To be sure, some of the news coverage tells us that there are people who are skeptical, that there are those who challenge the basis for the figures, those who think the figures are inflated. But some of the very experts who express concern are among those who informed us, ahead of Barcelona, that 68 to 70 million people, in the 45-most affected countries, would likely die by 2020. I make the point, not to challenge epidemiology, but simply to say that the numbers, from whatever source, have now reached levels where life imitates science fiction. Except that there's nothing fictional about it.
Third, the Next Wave study is a relentlessly disturbing document. What I found so depressing was the way in which the analysis of every country leads to a coda of despair. Let me remind you: Nigeria, quote: "...the Obasanjo administration is beset by such other pressing problems as an approaching election and rising ethnic and religious tensions. Moreover, Nigeria's government institutions have deteriorated so badly over the last decade that Obasanjo has few functioning public sector assets left to mobilize even if he chose to engage fully on the issue". Ethiopia, quote: "... we expect 7 to 10 million Ethiopians probably will be infected by 2010 because of the current rate of adult prevalence, widespread poverty, low educational levels, and the government's limited capacity to respond ...".

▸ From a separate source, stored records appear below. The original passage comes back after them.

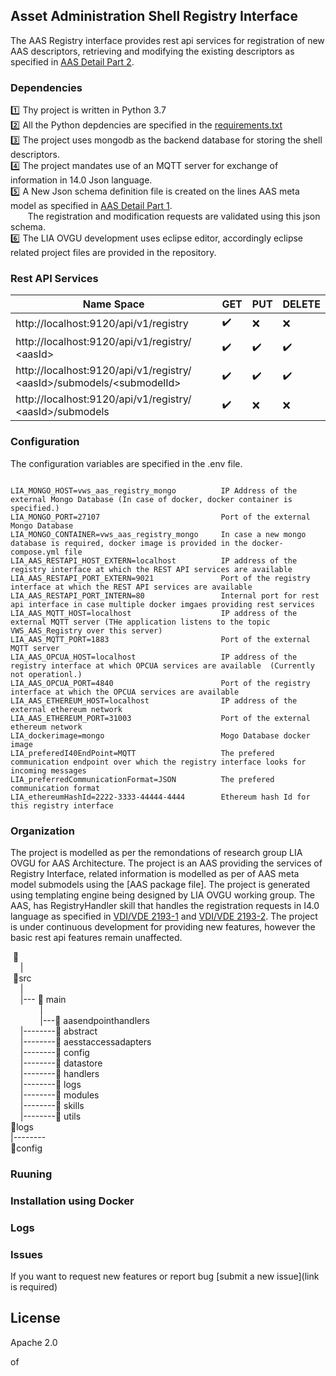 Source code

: 
## Asset Administration Shell Registry Interface 

The AAS Registry interface provides rest api services for registration of new AAS descriptors, retrieving and modifying the existing descriptors as specified in [AAS Detail Part 2](https://www.plattform-i40.de/PI40/Redaktion/DE/Downloads/Publikation/Details_of_the_Asset_Administration_Shell_Part_2_V1.html). 

### Dependencies

:one: Thy project is written in Python 3.7 <br />
:two: All the Python depdencies are specified in the [requirements.txt]() <br />
:three: The project uses mongodb as the backend database for storing the shell descriptors. <br />
:four: The project mandates use of an MQTT server for exchange of information in 14.0 Json language. <br />
:five: A New Json schema definition file is created on the lines AAS meta model as specified in [AAS Detail Part 1](https://www.plattform-i40.de/PI40/Redaktion/DE/Downloads/Publikation/Details_of_the_Asset_Administration_Shell_Part1_V3.html). <br />
&nbsp; &nbsp; &nbsp; &nbsp;The registration and modification requests are validated using this json schema.<br />
:six: The LIA OVGU development uses eclipse editor, accordingly eclipse related project files are provided in the repository.


### Rest API Services

|                         Name Space                                                  |        GET         |        PUT         |       DELETE       |
|------------------------------------------------------------------------------------ | ------------------ | ------------------ | ------------------ |
|http://localhost:9120/api/v1/registry                                                | :heavy_check_mark: |       :x:          |      :x:           |  
|http://localhost:9120/api/v1/registry/ &lt;aasId&gt;                                 | :heavy_check_mark: | :heavy_check_mark: | :heavy_check_mark: |              
|http://localhost:9120/api/v1/registry/ &lt;aasId&gt;/submodels/&lt;submodelId&gt;    | :heavy_check_mark: | :heavy_check_mark: | :heavy_check_mark: |              
|http://localhost:9120/api/v1/registry/ &lt;aasId&gt;/submodels                       | :heavy_check_mark: |       :x:          |      :x:           |                



### Configuration
The configuration variables are specified in the .env file. 
<pre><code>
LIA_MONGO_HOST=vws_aas_registry_mongo          IP Address of the external Mongo Database (In case of docker, docker container is specified.)
LIA_MONGO_PORT=27107                           Port of the external Mongo Database
LIA_MONGO_CONTAINER=vws_aas_registry_mongo     In case a new mongo database is required, docker image is provided in the docker-compose.yml file
LIA_AAS_RESTAPI_HOST_EXTERN=localhost          IP address of the registry interface at which the REST API services are available
LIA_AAS_RESTAPI_PORT_EXTERN=9021               Port of the registry interface at which the REST API services are available  
LIA_AAS_RESTAPI_PORT_INTERN=80                 Internal port for rest api interface in case multiple docker imgaes providing rest services
LIA_AAS_MQTT_HOST=localhost                    IP address of the external MQTT server (THe application listens to the topic VWS_AAS_Registry over this server) 
LIA_AAS_MQTT_PORT=1883                         Port of the external MQTT server 
LIA_AAS_OPCUA_HOST=localhost                   IP address of the registry interface at which OPCUA services are available  (Currently not operationl.)
LIA_AAS_OPCUA_PORT=4840                        Port of the registry interface at which the OPCUA services are available 
LIA_AAS_ETHEREUM_HOST=localhost                IP address of the external ethereum network  
LIA_AAS_ETHEREUM_PORT=31003                    Port of the external ethereum network 
LIA_dockerimage=mongo                          Mogo Database docker image
LIA_preferedI40EndPoint=MQTT                   The prefered communication endpoint over which the registry interface looks for incoming messages
LIA_preferredCommunicationFormat=JSON          The prefered communication format 
LIA_ethereumHashId=2222-3333-44444-4444        Ethereum hash Id for this registry interface 
</code></pre>

### Organization 
The project is modelled as per the remondations of research group LIA OVGU for AAS Architecture. The project is an AAS providing the services of
Registry Interface, related information is modelled as per of AAS meta model submodels using the [AAS package file]. The project is generated
using templating engine being designed by LIA OVGU working group. The AAS, has RegistryHandler skill that handles the registration requests
in I4.0 language as specified in [VDI/VDE 2193-1](https://www.vdi.de/richtlinien/details/vdivde-2193-blatt-1-sprache-fuer-i40-komponenten-struktur-von-nachrichten) and [VDI/VDE 2193-2](https://www.vdi.de/richtlinien/details/vdivde-2193-blatt-2-sprache-fuer-i40-komponenten-interaktionsprotokoll-fuer-ausschreibungsverfahren). 
The project is under continuous development for providing new features, however the basic rest api features remain unaffected.

&nbsp;:file_folder:<br />
&nbsp; &nbsp; |<br />
&nbsp;:file_folder:src<br />
&nbsp; &nbsp; |<br />
&nbsp; &nbsp; |--- :file_folder: main<br />
&nbsp; &nbsp; &nbsp; &nbsp;&nbsp;&nbsp;&nbsp;&nbsp;&nbsp;|<br />
&nbsp; &nbsp; &nbsp; &nbsp;&nbsp;&nbsp;&nbsp;&nbsp;&nbsp;|---:file_folder: aasendpointhandlers<br />
&nbsp; &nbsp; |--------:file_folder: abstract<br />
&nbsp; &nbsp; |--------:file_folder: aesstaccessadapters<br />
&nbsp; &nbsp; |--------:file_folder: config<br />
&nbsp; &nbsp; |--------:file_folder: datastore<br />
&nbsp; &nbsp; |--------:file_folder: handlers<br />
&nbsp; &nbsp; |--------:file_folder: logs<br />
&nbsp; &nbsp; |--------:file_folder: modules<br />
&nbsp; &nbsp; |--------:file_folder: skills<br />
&nbsp; &nbsp; |--------:file_folder: utils<br />
:file_folder:logs<br />
|--------<br />
:file_folder:config<br />



### Ruuning 

### Installation using Docker 



### Logs

### Issues
If you want to request new features or report bug [submit a new issue](link is required)

## License

Apache 2.0


of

Russia, quote: "Driven by widespread drug use, inadequate infrastructure, and the government's limited capability to respond, the number of HIV positive people probably will rise to 5 to 8 million by 2010". India, quote: "The current trajectory of the disease, limited public awareness, and the lack of resources for a major anti-AIDS programme will continue to drive the spread of the disease". China, quote: "Despite growing concern over the disease among senior leaders, China's sheer size, resource constraints, widespread ignorance of AIDS, cultural taboos about discussing sex, and coordination problems between levels of government will make it difficult to check the spread of the disease".
It is unrelieved, punctuated only by trifling glimpses of hope. Indeed, there are even omnibus, gloomy comments covering all five countries, quote: "It will be difficult for any of the five countries to check their epidemics by 2010 without dramatic shifts in priorities. The disease has built up significant momentum, health services are inadequate, and the cost of education and treatment programmes will be overwhelming" And later, quote: "Even if effective programmes could be implemented in the coming years, such practical concerns as cost, scale, and experience in health service delivery probably will result in the omission of services to a large number of infected individuals, and the burden of disease will continue to rise".
This is actually a quite excellent, dispassionate, if bracing report. No pretensions, no embroidery, no dissembling. But it leaves you raw and aching.
So allow me at this point to provide a disclaimer. My role is confined to Africa. I don't pretend to know more than what I've read and heard about China and India and Russia, and I'm much relieved that there are so many experts in this room. I have, however, spent some considerable time examining the pandemic in Nigeria and Ethiopia , and I can speak more confidently about those countries. That's not to deny that there'll soon be more infections in Asia than anywhere in the world; it is simply to say that the lessons learned in Africa probably have a significant --- albeit not universal --- application to most other countries.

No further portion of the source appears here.